As I noted yesterday, my family and I changed my provider from Sprint® to Verizon®.
To be sure, the problem was not with Sprint® per se, it was because Verizon® gave us a better deal, particularly since we were already FIOS®, the land line fiber service, customers, particularly with regard to getting new phones for Sharon, Natalie, and Charlie. (We'll be saving about $50 a month including various discounts, and replacing Sharon's* and the kid's decrepit cell phones for free.)
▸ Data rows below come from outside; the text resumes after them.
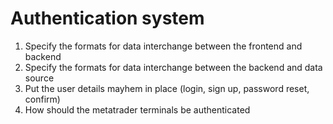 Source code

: # Authentication system
1. Specify the formats for data interchange between the frontend and backend
2. Specify the formats for data interchange between the backend and data source
3. Put the user details mayhem in place (login, sign up, password reset, confirm)
4. How should the metatrader terminals be authenticated



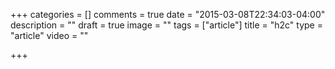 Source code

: +++
categories = []
comments = true
date = "2015-03-08T22:34:03-04:00"
description = ""
draft = true
image = ""
tags = ["article"]
title = "h2c"
type = "article"
video = ""

+++

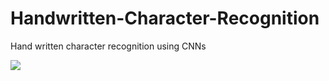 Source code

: # Handwritten-Character-Recognition
Hand written character recognition using CNNs


![](https://github.com/HarshaManoj/Handwritten-Character-Recognition/blob/master/project1.gif)
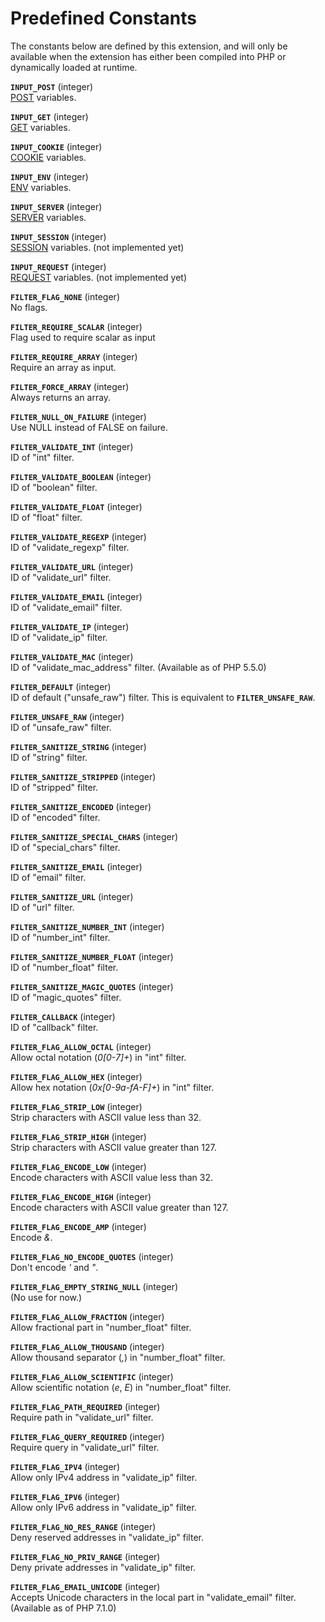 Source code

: Predefined Constants
====================

The constants below are defined by this extension, and will only be
available when the extension has either been compiled into PHP or
dynamically loaded at runtime.

**`INPUT_POST`** (<span class="type">integer</span>)  
<span class="simpara">
<a href="/reserved/variables/post.html" class="link">POST</a> variables.
</span>

**`INPUT_GET`** (<span class="type">integer</span>)  
<span class="simpara">
<a href="/reserved/variables/get.html" class="link">GET</a> variables.
</span>

**`INPUT_COOKIE`** (<span class="type">integer</span>)  
<span class="simpara">
<a href="/reserved/variables/cookies.html" class="link">COOKIE</a>
variables. </span>

**`INPUT_ENV`** (<span class="type">integer</span>)  
<span class="simpara">
<a href="/reserved/variables/environment.html" class="link">ENV</a>
variables. </span>

**`INPUT_SERVER`** (<span class="type">integer</span>)  
<span class="simpara">
<a href="/reserved/variables/server.html" class="link">SERVER</a>
variables. </span>

**`INPUT_SESSION`** (<span class="type">integer</span>)  
<span class="simpara">
<a href="/reserved/variables/session.html" class="link">SESSION</a>
variables. (not implemented yet) </span>

**`INPUT_REQUEST`** (<span class="type">integer</span>)  
<span class="simpara">
<a href="/reserved/variables/request.html" class="link">REQUEST</a>
variables. (not implemented yet) </span>

**`FILTER_FLAG_NONE`** (<span class="type">integer</span>)  
<span class="simpara"> No flags. </span>

**`FILTER_REQUIRE_SCALAR`** (<span class="type">integer</span>)  
<span class="simpara"> Flag used to require scalar as input </span>

**`FILTER_REQUIRE_ARRAY`** (<span class="type">integer</span>)  
<span class="simpara"> Require an array as input. </span>

**`FILTER_FORCE_ARRAY`** (<span class="type">integer</span>)  
<span class="simpara"> Always returns an array. </span>

**`FILTER_NULL_ON_FAILURE`** (<span class="type">integer</span>)  
<span class="simpara"> Use NULL instead of FALSE on failure. </span>

**`FILTER_VALIDATE_INT`** (<span class="type">integer</span>)  
<span class="simpara"> ID of "int" filter. </span>

**`FILTER_VALIDATE_BOOLEAN`** (<span class="type">integer</span>)  
<span class="simpara"> ID of "boolean" filter. </span>

**`FILTER_VALIDATE_FLOAT`** (<span class="type">integer</span>)  
<span class="simpara"> ID of "float" filter. </span>

**`FILTER_VALIDATE_REGEXP`** (<span class="type">integer</span>)  
<span class="simpara"> ID of "validate\_regexp" filter. </span>

**`FILTER_VALIDATE_URL`** (<span class="type">integer</span>)  
<span class="simpara"> ID of "validate\_url" filter. </span>

**`FILTER_VALIDATE_EMAIL`** (<span class="type">integer</span>)  
<span class="simpara"> ID of "validate\_email" filter. </span>

**`FILTER_VALIDATE_IP`** (<span class="type">integer</span>)  
<span class="simpara"> ID of "validate\_ip" filter. </span>

**`FILTER_VALIDATE_MAC`** (<span class="type">integer</span>)  
<span class="simpara"> ID of "validate\_mac\_address" filter. (Available
as of PHP 5.5.0) </span>

**`FILTER_DEFAULT`** (<span class="type">integer</span>)  
<span class="simpara"> ID of default ("unsafe\_raw") filter. This is
equivalent to **`FILTER_UNSAFE_RAW`**. </span>

**`FILTER_UNSAFE_RAW`** (<span class="type">integer</span>)  
<span class="simpara"> ID of "unsafe\_raw" filter. </span>

**`FILTER_SANITIZE_STRING`** (<span class="type">integer</span>)  
<span class="simpara"> ID of "string" filter. </span>

**`FILTER_SANITIZE_STRIPPED`** (<span class="type">integer</span>)  
<span class="simpara"> ID of "stripped" filter. </span>

**`FILTER_SANITIZE_ENCODED`** (<span class="type">integer</span>)  
<span class="simpara"> ID of "encoded" filter. </span>

**`FILTER_SANITIZE_SPECIAL_CHARS`** (<span class="type">integer</span>)  
<span class="simpara"> ID of "special\_chars" filter. </span>

**`FILTER_SANITIZE_EMAIL`** (<span class="type">integer</span>)  
<span class="simpara"> ID of "email" filter. </span>

**`FILTER_SANITIZE_URL`** (<span class="type">integer</span>)  
<span class="simpara"> ID of "url" filter. </span>

**`FILTER_SANITIZE_NUMBER_INT`** (<span class="type">integer</span>)  
<span class="simpara"> ID of "number\_int" filter. </span>

**`FILTER_SANITIZE_NUMBER_FLOAT`** (<span class="type">integer</span>)  
<span class="simpara"> ID of "number\_float" filter. </span>

**`FILTER_SANITIZE_MAGIC_QUOTES`** (<span class="type">integer</span>)  
<span class="simpara"> ID of "magic\_quotes" filter. </span>

**`FILTER_CALLBACK`** (<span class="type">integer</span>)  
<span class="simpara"> ID of "callback" filter. </span>

**`FILTER_FLAG_ALLOW_OCTAL`** (<span class="type">integer</span>)  
<span class="simpara"> Allow octal notation (*0\[0-7\]+*) in "int"
filter. </span>

**`FILTER_FLAG_ALLOW_HEX`** (<span class="type">integer</span>)  
<span class="simpara"> Allow hex notation (*0x\[0-9a-fA-F\]+*) in "int"
filter. </span>

**`FILTER_FLAG_STRIP_LOW`** (<span class="type">integer</span>)  
<span class="simpara"> Strip characters with ASCII value less than 32.
</span>

**`FILTER_FLAG_STRIP_HIGH`** (<span class="type">integer</span>)  
<span class="simpara"> Strip characters with ASCII value greater than
127. </span>

**`FILTER_FLAG_ENCODE_LOW`** (<span class="type">integer</span>)  
<span class="simpara"> Encode characters with ASCII value less than 32.
</span>

**`FILTER_FLAG_ENCODE_HIGH`** (<span class="type">integer</span>)  
<span class="simpara"> Encode characters with ASCII value greater than
127. </span>

**`FILTER_FLAG_ENCODE_AMP`** (<span class="type">integer</span>)  
<span class="simpara"> Encode *&*. </span>

**`FILTER_FLAG_NO_ENCODE_QUOTES`** (<span class="type">integer</span>)  
<span class="simpara"> Don't encode *'* and *"*. </span>

**`FILTER_FLAG_EMPTY_STRING_NULL`** (<span class="type">integer</span>)  
<span class="simpara"> (No use for now.) </span>

**`FILTER_FLAG_ALLOW_FRACTION`** (<span class="type">integer</span>)  
<span class="simpara"> Allow fractional part in "number\_float" filter.
</span>

**`FILTER_FLAG_ALLOW_THOUSAND`** (<span class="type">integer</span>)  
<span class="simpara"> Allow thousand separator (*,*) in "number\_float"
filter. </span>

**`FILTER_FLAG_ALLOW_SCIENTIFIC`** (<span class="type">integer</span>)  
<span class="simpara"> Allow scientific notation (*e*, *E*) in
"number\_float" filter. </span>

**`FILTER_FLAG_PATH_REQUIRED`** (<span class="type">integer</span>)  
<span class="simpara"> Require path in "validate\_url" filter. </span>

**`FILTER_FLAG_QUERY_REQUIRED`** (<span class="type">integer</span>)  
<span class="simpara"> Require query in "validate\_url" filter. </span>

**`FILTER_FLAG_IPV4`** (<span class="type">integer</span>)  
<span class="simpara"> Allow only IPv4 address in "validate\_ip" filter.
</span>

**`FILTER_FLAG_IPV6`** (<span class="type">integer</span>)  
<span class="simpara"> Allow only IPv6 address in "validate\_ip" filter.
</span>

**`FILTER_FLAG_NO_RES_RANGE`** (<span class="type">integer</span>)  
<span class="simpara"> Deny reserved addresses in "validate\_ip" filter.
</span>

**`FILTER_FLAG_NO_PRIV_RANGE`** (<span class="type">integer</span>)  
<span class="simpara"> Deny private addresses in "validate\_ip" filter.
</span>

**`FILTER_FLAG_EMAIL_UNICODE`** (<span class="type">integer</span>)  
<span class="simpara"> Accepts Unicode characters in the local part in
"validate\_email" filter. (Available as of PHP 7.1.0) </span>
That being said, I have had some misgivings about the T-Mobile®'s
takeover of Sprint® a few years back, and the increasing move to
T-Mobile®-ize Sprint was concerning.
What I did not expect T-Mobile® to do though was to attempt to aggressively spy on its customers to collect ad dollars, but is what they did, as the folks at The Register noted, " Privacy Purists Prickle at T-Mobile Us Plan to Proffer People's Personal Web, App Pursuits to Ad Promoters." (Seriously, El Reg's headline writers should get a Pulitzer)
T-Mobile is requiring users to opt out in order for them not to share data like, phone location, apps installed on the phones, web browsing habits.
T-Mobile® is claiming that the data is "Anonymized", but each phone user will have a unique identifier, and by aggregating as few as 5 data points, the likelihood of specifically identifying a user becomes well more than 90%. (The term is "Profiling" or "Stalking")
What's more, as the folks at Ars Technica note the opt-out process is (unsurprisingly) not working reliably, "We've heard from customers who say they've had problems opting out so you may have to try multiple links or make multiple attempts," because ATAB (All Telcos Are Bastards).
It's a rather depressing turn of events for a wireless company that markedly improved consumer treatment in the US market a few years ago.